Willie Templeton: Tuesday, June 7th, 2005 and this is Willie Templeton and I will be interviewing Marlene Johnson. The first question is: Please describe the background of your involvement in ANSCA.
Marlene Johnson: In the early '60s I was elected to the Tlingit-Haida executive committee for the Tlingit-Haida Central Council. I was on the executive committee so I traveled with the executive committee to Washington D.C. Our leader was John Borbridge and I worked visiting the different congressional people, different organizations to explain what our desires were for the land claims and meet with the other Alaska Native groups from around the state.
Willie Templeton: Once the land claims was passed did you have continued involvement with ANSCA and Sealaska?
Marlene Johnson: Yes, I was one of the five incorporators of Sealaska and served on its board for many years. I retired from the board in 1995. After they hired Byron Mallott as our CEO I became chairman and I served about 12 years --from about 1980 to 1992. I have not been on the Sealaska board since '95 but I have continually served on the Sealaska Heritage Foundation since its inception and still do.
On another note, I also was one of the incorporators of Hoonah Totem Corporation which was our village corporation for the village of Hoonah. I served on its board for a number of years, then after a while they got in financial trouble, I went back on the board and I served there until about 1990
I've been involved with the land claims and our regional corporation and our village corporation continuously. I left the village corporation board and I helped found and have served on the Hoonah Heritage Foundation's board of trustees since its inception and I still do.
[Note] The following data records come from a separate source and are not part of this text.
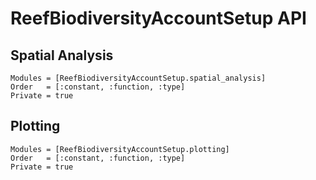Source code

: # ReefBiodiversityAccountSetup API

## Spatial Analysis
```@autodocs
Modules = [ReefBiodiversityAccountSetup.spatial_analysis]
Order   = [:constant, :function, :type]
Private = true
```

## Plotting
```@autodocs
Modules = [ReefBiodiversityAccountSetup.plotting]
Order   = [:constant, :function, :type]
Private = true
```

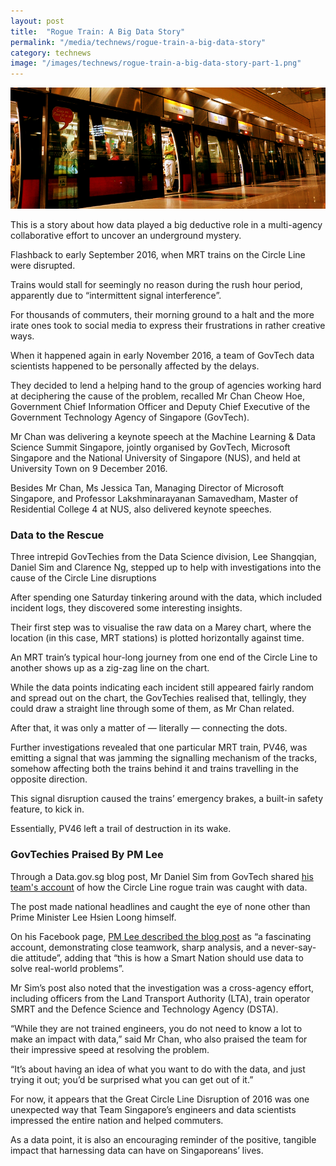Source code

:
 ```yaml
---
layout: post
title:  "Rogue Train: A Big Data Story"
permalink: "/media/technews/rogue-train-a-big-data-story"
category: technews
image: "/images/technews/rogue-train-a-big-data-story-part-1.png"
---
```


![Rogue Train: A Big Data Story](/images/technews/rogue-train-a-big-data-story-part-1.png)

This is a story about how data played a big deductive role in a multi-agency collaborative effort to uncover an underground mystery.

Flashback to early September 2016, when MRT trains on the Circle Line were disrupted.

Trains would stall for seemingly no reason during the rush hour period, apparently due to “intermittent signal interference”.

For thousands of commuters, their morning ground to a halt and the more irate ones took to social media to express their frustrations in rather creative ways.

When it happened again in early November 2016, a team of GovTech data scientists happened to be personally affected by the delays.

They decided to lend a helping hand to the group of agencies working hard at deciphering the cause of the problem, recalled Mr Chan Cheow Hoe, Government Chief Information Officer and Deputy Chief Executive of the Government Technology Agency of Singapore (GovTech).

Mr Chan was delivering a keynote speech at the Machine Learning & Data Science Summit Singapore, jointly organised by GovTech, Microsoft Singapore and the National University of Singapore (NUS), and held at University Town on 9 December 2016.

Besides Mr Chan, Ms Jessica Tan, Managing Director of Microsoft Singapore, and Professor Lakshminarayanan Samavedham, Master of Residential College 4 at NUS, also delivered keynote speeches.

### **Data to the Rescue**
Three intrepid GovTechies from the Data Science division, Lee Shangqian, Daniel Sim and Clarence Ng, stepped up to help with investigations into the cause of the Circle Line disruptions

After spending one Saturday tinkering around with the data, which included incident logs, they discovered some interesting insights.

Their first step was to visualise the raw data on a Marey chart, where the location (in this case, MRT stations) is plotted horizontally against time.

An MRT train’s typical hour-long journey from one end of the Circle Line to another shows up as a zig-zag line on the chart.

While the data points indicating each incident still appeared fairly random and spread out on the chart, the GovTechies realised that, tellingly, they could draw a straight line through some of them, as Mr Chan related.

After that, it was only a matter of — literally — connecting the dots.

Further investigations revealed that one particular MRT train, PV46, was emitting a signal that was jamming the signalling mechanism of the tracks, somehow affecting both the trains behind it and trains travelling in the opposite direction.

This signal disruption caused the trains’ emergency brakes, a built-in safety feature, to kick in.

Essentially, PV46 left a trail of destruction in its wake.

### **GovTechies Praised By PM Lee**
Through a Data.gov.sg blog post, Mr Daniel Sim from GovTech shared [his team's account](https://blog.data.gov.sg/how-we-caught-the-circle-line-rogue-train-with-data-79405c86ab6a) of how the Circle Line rogue train was caught with data.

The post made national headlines and caught the eye of none other than Prime Minister Lee Hsien Loong himself.

On his Facebook page, [PM Lee described the blog post](https://www.facebook.com/leehsienloong/posts/1284900154906021) as “a fascinating account, demonstrating close teamwork, sharp analysis, and a never-say-die attitude”, adding that “this is how a Smart Nation should use data to solve real-world problems”.

Mr Sim’s post also noted that the investigation was a cross-agency effort, including officers from the Land Transport Authority (LTA), train operator SMRT and the Defence Science and Technology Agency (DSTA).

“While they are not trained engineers, you do not need to know a lot to make an impact with data,” said Mr Chan, who also praised the team for their impressive speed at resolving the problem.

“It’s about having an idea of what you want to do with the data, and just trying it out; you’d be surprised what you can get out of it.”

For now, it appears that the Great Circle Line Disruption of 2016 was one unexpected way that Team Singapore’s engineers and  data scientists impressed the entire nation and helped commuters.

As a data point, it is also an encouraging reminder of the positive, tangible impact that harnessing data can have on Singaporeans’ lives.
So that's primarily my involvement.
Willie Templeton: You mentioned about the Sealaska Heritage Foundation and the Hoonah Heritage Foundation. What do those foundations do? What are their purposes?
Marlene Johnson: They both pretty much have the same basic goals and strategic plan-- Sealaska, of course, on a much bigger scale. Both perpetuate the culture-- to save and teach the language and also to educate. Sealaska has a very large educational scholarship program. Hoonah Heritage Foundation, on the other hand, is based just on the village. It awards educational assistance grants, social assistance grants, and vocational assistance grants. It also holds planned workshops every year to teach the young people and others that don't know about the clan system of our culture. We also hold youth leadership programs and work with both the high school and with the elementary school, but primarily the high school. Finally we record -- we've been recording our culture and researching and doing interviews and that kind of thing for the last 10 years.
Willie Templeton: Thank you. The next question I'd like to get to is: What was the promise of ANSCA 30 years ago? Has it fulfilled the promise? If not, what has happened and why?
Marlene Johnson: I think the biggest promise and the most important was that we would retain a portion of our land, having fee simple title--that the native community would control part of our lands. Of course, the money was nice to get for that compensation for those lands that they would not give to us and they got it very cheap. But having the land has proven to be the most important part of the Alaska Native Claims Settlement Act.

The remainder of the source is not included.